Three diverse artists make for one powerful show

Laddie John Dill installation center; Cayetano Ferrer’s carpet beneath; Michael Hunter’s paintings on walls.

The Michael Jon Gallery, one of only two Miami galleries represented in Art Basel Miami Beach this year, has moved into new space in the Little Haiti neighborhood. It’s on a side street off of N.E. Second Avenue, across from a functioning warehouse, with plenty of parking – how refreshing. Inside, it’s pretty cool too.

Three disparate artists, varying not only in their chosen medium bit in age and geography, have works that collide in the space, creating a cacophony of color and style.

Laddie John Dill is the most famous of the three. He is a sculptor who came of the Light and Space movement fostered in Southern California in the early 1970s. A sprout of Minimalism, the SoCal aesthetic diverged from the more dour East Coast form, with artists using glass, neon and reflective materials to interact with spaces and more earthy objects (James Turrell might be the best-known product of this movement). In 1971, Dill made his break-out with a solo show at Ileana Sonnabend, when he piled sand into the gallery and planted it with glass panels lit by small lights.

A study in space, shape and color.

A study in space, shape and color.

In quite a coup, Dill has recreated a version in the Michael Jon gallery, using sand, dirt and rocks found locally in this still-industrial neighborhood. Somewhat over-shadowed, excuse the pun, by other heavy-weights spawned by the Light movement, he is now recognized as one of its leaders, represented by David Zwirner.

But in this iteration, the sand, glass and argon light sit on top of an extraordinary swirl of colors and geometric shapes, spliced together from pieces of Las Vegas hotel and casino carpets, by Cayetano Ferrer. He’s another sculptor from L.A., although from another generation, who just won the 2015 Faena Prize for the Arts, a whopping $75,000 grant (the Faena Arts Center out of Argentina will open a new center in Miami in time for the next Art Basel). Ferrer’s recreated carpet is mesmerizing; you’re walking over a real work of beauty.

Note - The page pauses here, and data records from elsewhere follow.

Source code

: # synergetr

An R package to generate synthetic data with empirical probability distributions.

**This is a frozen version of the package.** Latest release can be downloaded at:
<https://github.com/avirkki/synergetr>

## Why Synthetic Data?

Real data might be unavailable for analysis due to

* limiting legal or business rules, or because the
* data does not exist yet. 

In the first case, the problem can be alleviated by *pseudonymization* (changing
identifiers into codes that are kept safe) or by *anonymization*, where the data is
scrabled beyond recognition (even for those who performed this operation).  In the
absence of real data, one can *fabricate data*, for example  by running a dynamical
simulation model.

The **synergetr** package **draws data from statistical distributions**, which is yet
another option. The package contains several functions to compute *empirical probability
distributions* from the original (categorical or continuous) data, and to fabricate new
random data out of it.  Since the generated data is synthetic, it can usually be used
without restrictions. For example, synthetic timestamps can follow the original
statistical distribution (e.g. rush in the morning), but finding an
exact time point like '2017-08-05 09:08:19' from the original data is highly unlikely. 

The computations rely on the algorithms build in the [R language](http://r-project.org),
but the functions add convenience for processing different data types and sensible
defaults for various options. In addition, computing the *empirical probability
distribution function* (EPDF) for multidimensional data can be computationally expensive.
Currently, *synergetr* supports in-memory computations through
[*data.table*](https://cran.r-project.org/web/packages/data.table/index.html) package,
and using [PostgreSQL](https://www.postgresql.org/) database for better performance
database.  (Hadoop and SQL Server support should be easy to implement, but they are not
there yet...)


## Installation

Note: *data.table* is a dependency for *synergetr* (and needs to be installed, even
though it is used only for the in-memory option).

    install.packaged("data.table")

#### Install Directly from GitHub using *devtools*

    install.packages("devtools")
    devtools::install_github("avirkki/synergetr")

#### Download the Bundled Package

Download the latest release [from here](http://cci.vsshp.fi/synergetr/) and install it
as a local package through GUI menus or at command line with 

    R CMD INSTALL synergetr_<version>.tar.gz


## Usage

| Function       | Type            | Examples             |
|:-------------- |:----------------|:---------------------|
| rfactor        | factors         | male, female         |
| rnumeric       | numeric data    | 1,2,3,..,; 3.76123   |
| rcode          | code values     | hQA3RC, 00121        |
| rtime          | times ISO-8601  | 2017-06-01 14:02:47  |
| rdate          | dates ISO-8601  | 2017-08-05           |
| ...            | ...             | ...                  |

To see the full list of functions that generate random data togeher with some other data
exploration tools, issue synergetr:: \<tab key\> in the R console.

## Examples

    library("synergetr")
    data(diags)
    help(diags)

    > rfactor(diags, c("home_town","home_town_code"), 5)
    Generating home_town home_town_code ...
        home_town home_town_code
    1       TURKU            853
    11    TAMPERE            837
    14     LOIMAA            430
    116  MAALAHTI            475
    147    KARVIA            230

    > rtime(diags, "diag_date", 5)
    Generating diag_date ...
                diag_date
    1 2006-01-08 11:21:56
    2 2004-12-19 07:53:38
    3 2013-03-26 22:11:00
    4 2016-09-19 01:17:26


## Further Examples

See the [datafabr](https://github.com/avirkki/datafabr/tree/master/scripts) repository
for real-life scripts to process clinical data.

The dozens of paintings surrounding these two installations are also about color, from New Yorker Michael Hunter. They are basically the same pattern, taken from an Hawaiian shirt, each one exploring an area of the pastel palette.

Altogether, these three pack a powerful punch.

Work from Laddie John Dill, Cayetano Ferrer and Michael Hunter runs through March 7 at Michael Jon Gallery, 255 N.E. 69th St., Miami; michaeljongallery.com.